Caponata is a traditional Sicilian dish made with aubergines. The key is in the main ingredients (probably like for any Italian recipe), the sweet taste of aubergines as well as juiciness of tomatoes. Apparently its name comes from a fish, caupone, which was used in certain taverns. I was told it derives from the Palermo area of Capo where the famous market is held every day and where daily life in Palermo got its buzz - and also where mafia had its headquarters. Possibly both versions are true and can be combined.
You will certainly find recipes that discourage you from frying the aubergine cubes as well as advising to leave the skin on. If I were you, I wouldn't. Besides the fact that, as my great-grand-father used to say, "even a shoe sole taste better when fried", the aubergines acquire a more crunchy texture. Frying them without the skin ensures its tenderness and sweetness. It is like eating silk.

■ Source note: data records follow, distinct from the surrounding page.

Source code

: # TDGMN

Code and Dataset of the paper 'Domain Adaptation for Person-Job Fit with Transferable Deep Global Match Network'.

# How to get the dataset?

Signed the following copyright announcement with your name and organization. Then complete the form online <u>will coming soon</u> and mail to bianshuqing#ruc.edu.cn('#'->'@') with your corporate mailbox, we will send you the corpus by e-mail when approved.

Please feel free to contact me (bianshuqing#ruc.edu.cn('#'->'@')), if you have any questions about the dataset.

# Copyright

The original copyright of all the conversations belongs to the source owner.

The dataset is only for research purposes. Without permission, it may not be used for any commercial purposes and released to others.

Like in many other southern Italian dishes, the contrast between sweet and sour is a common characteristic of Caponata given by the combination of raisins, capers, sugar, and vinegar.
For 6 people (as a starter)
2 large aubergines
1.5 tin of plum tomatoes
100g green pitted olives
2 tbsp salted capers (sotto sale)
2 tbsp pine nuts
2 tbsp raisins
a handful of fresh basil
1 tsp white wine vinegar
1 tsp sugar
2 tbsp olive oil
150ml vegetable oil
Peel and chop into cubes the aubergines. Coat them in flour and fry them in enough hot vegetable oil. Season with salt the salt - so that it is equally distributed. Drain them on kitchen paper.

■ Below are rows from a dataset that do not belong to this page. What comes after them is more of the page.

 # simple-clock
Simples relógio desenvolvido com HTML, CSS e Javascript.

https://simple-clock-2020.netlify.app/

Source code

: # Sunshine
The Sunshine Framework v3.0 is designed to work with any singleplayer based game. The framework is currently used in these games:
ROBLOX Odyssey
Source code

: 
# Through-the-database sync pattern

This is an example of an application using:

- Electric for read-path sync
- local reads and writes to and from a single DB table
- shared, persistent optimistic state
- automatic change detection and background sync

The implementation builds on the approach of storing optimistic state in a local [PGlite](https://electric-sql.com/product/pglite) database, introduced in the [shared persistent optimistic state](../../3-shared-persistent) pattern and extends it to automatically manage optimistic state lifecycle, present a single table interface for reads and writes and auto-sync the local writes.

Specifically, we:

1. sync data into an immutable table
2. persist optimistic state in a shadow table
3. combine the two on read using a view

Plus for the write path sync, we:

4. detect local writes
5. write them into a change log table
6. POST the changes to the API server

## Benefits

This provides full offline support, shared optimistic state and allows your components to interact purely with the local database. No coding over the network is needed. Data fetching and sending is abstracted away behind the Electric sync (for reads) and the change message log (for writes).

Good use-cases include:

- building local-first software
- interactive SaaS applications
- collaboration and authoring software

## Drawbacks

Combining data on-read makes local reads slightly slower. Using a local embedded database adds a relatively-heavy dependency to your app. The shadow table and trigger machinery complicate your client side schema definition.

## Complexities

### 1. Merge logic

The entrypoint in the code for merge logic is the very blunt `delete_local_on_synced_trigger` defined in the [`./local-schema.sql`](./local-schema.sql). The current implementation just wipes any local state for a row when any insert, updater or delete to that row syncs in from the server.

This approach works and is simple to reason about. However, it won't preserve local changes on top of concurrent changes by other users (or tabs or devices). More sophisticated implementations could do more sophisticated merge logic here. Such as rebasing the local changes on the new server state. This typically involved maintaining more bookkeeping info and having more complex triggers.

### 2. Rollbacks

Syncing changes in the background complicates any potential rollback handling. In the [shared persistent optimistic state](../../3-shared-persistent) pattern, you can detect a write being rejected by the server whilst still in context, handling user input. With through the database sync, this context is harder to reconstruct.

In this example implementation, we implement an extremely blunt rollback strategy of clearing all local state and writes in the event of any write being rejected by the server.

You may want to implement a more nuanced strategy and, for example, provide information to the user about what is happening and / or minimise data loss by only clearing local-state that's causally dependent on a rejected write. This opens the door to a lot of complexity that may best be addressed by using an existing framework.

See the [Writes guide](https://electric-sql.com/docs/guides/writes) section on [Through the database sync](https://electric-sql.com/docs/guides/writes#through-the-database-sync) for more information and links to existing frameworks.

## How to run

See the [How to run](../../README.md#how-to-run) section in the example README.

Chop finely the onion and fry it gently in olive oil using a deep pan. After a few minutes, add the pine nuts, raisins, capers, and then the olives (chopped into half if you think they are quite large). Let the ingredients get combined and then add the tomatoes. Let it bubble for a few minutes and then simmer for at least 5 minutes. Season with salt and then add the fried aubergines.
Let the stew simmer for another 5-10 minutes until the sauce has thickened up and has become slightly gloopy. Place the sugar and vinegar in a spoon and then add it to the aubergine mixture increasing slightly the heat so that the vinegar evaporates. Add some of the basil leaves - torn into pieces.
Turn the heat off and let the stew rest for half an hour before serving. At the time of serving, re-heat gently so that it is warm and scatter the remaining basil leaves. You can prepare it even the night before if you plan to have it for lunch.
It is an unusual combination of ingredients for most foreigners but a winning one! Let me know what you think if you manage to make it.